- **DIRECTIONS FOR THIS TASK**:
Make an exact copy of the lines from the top of the entries below through the line with "El término refiere". Leave all pictures out.

- **Stored data entries**:
□ □ □ □ □
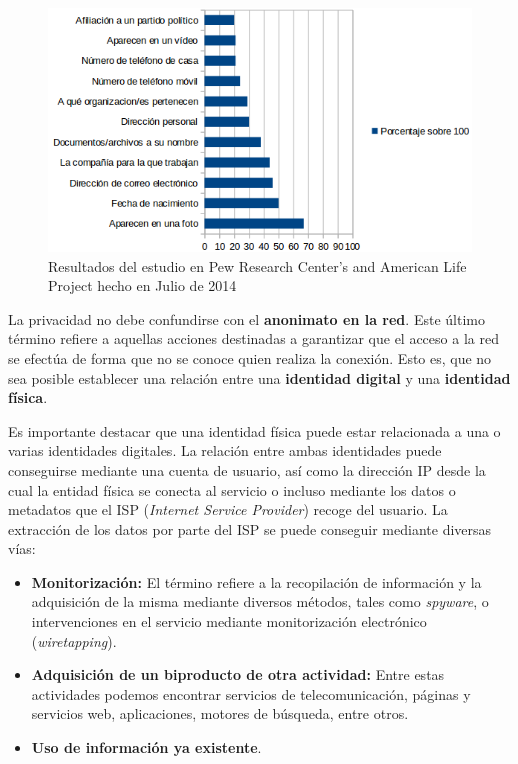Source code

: \begin{figure}[H]
	\centerline{
		\mbox{\includegraphics[width=5.00in]{images/chart_privacy.png}}
	}
	\caption{Resultados del estudio en Pew Research Center's and American Life Project hecho en Julio de 2014~\cite{article:pew} }
	\label{fig:estudioPew}
\end{figure}

La privacidad no debe confundirse con el \textbf{anonimato en la
  red}. Este último término refiere a aquellas acciones destinadas a
garantizar que el acceso a la red se efectúa de forma que no se conoce
quien realiza la conexión. Esto es, que no sea posible establecer una
relación entre una \textbf{identidad digital} y una \textbf{identidad
  física}.

Es importante destacar que una identidad física puede estar
relacionada a una o varias identidades digitales. La relación entre
ambas identidades puede conseguirse mediante una cuenta de usuario,
así como la dirección IP desde la cual la entidad física se conecta al
servicio o incluso mediante los datos o metadatos que el ISP
(\textit{Internet Service Provider}) recoge del usuario. La extracción
de los datos por parte del ISP se puede conseguir mediante diversas
vías:

\begin{itemize}
	\item {\textbf{Monitorización:} El término refiere a la recopilación de información y la adquisición de la misma mediante diversos métodos, tales como \textit{spyware}, o intervenciones en el servicio mediante monitorización electrónico (\textit{wiretapping}).}
	\item {\textbf{Adquisición de un biproducto de otra actividad:} Entre estas actividades podemos encontrar servicios de telecomunicación, páginas y servicios web, aplicaciones, motores de búsqueda, entre otros.} 
	\item {\textbf{Uso de información ya existente}.}
\end{itemize}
□ □ □ □ □
- **RESPONSE BELOW**:
Source code

: \begin{figure}[H]
	\centerline{
		\mbox{\includegraphics[width=5.00in]{images/chart_privacy.png}}
	}
	\caption{Resultados del estudio en Pew Research Center's and American Life Project hecho en Julio de 2014~\cite{article:pew} }
	\label{fig:estudioPew}
\end{figure}

La privacidad no debe confundirse con el \textbf{anonimato en la
  red}. Este último término refiere a aquellas acciones destinadas a
garantizar que el acceso a la red se efectúa de forma que no se conoce
quien realiza la conexión. Esto es, que no sea posible establecer una
relación entre una \textbf{identidad digital} y una \textbf{identidad
  física}.

Es importante destacar que una identidad física puede estar
relacionada a una o varias identidades digitales. La relación entre
ambas identidades puede conseguirse mediante una cuenta de usuario,
así como la dirección IP desde la cual la entidad física se conecta al
servicio o incluso mediante los datos o metadatos que el ISP
(\textit{Internet Service Provider}) recoge del usuario. La extracción
de los datos por parte del ISP se puede conseguir mediante diversas
vías:

\begin{itemize}
	\item {\textbf{Monitorización:} El término refiere a la recopilación de información y la adquisición de la misma mediante diversos métodos, tales como \textit{spyware}, o intervenciones en el servicio mediante monitorización electrónico (\textit{wiretapping}).}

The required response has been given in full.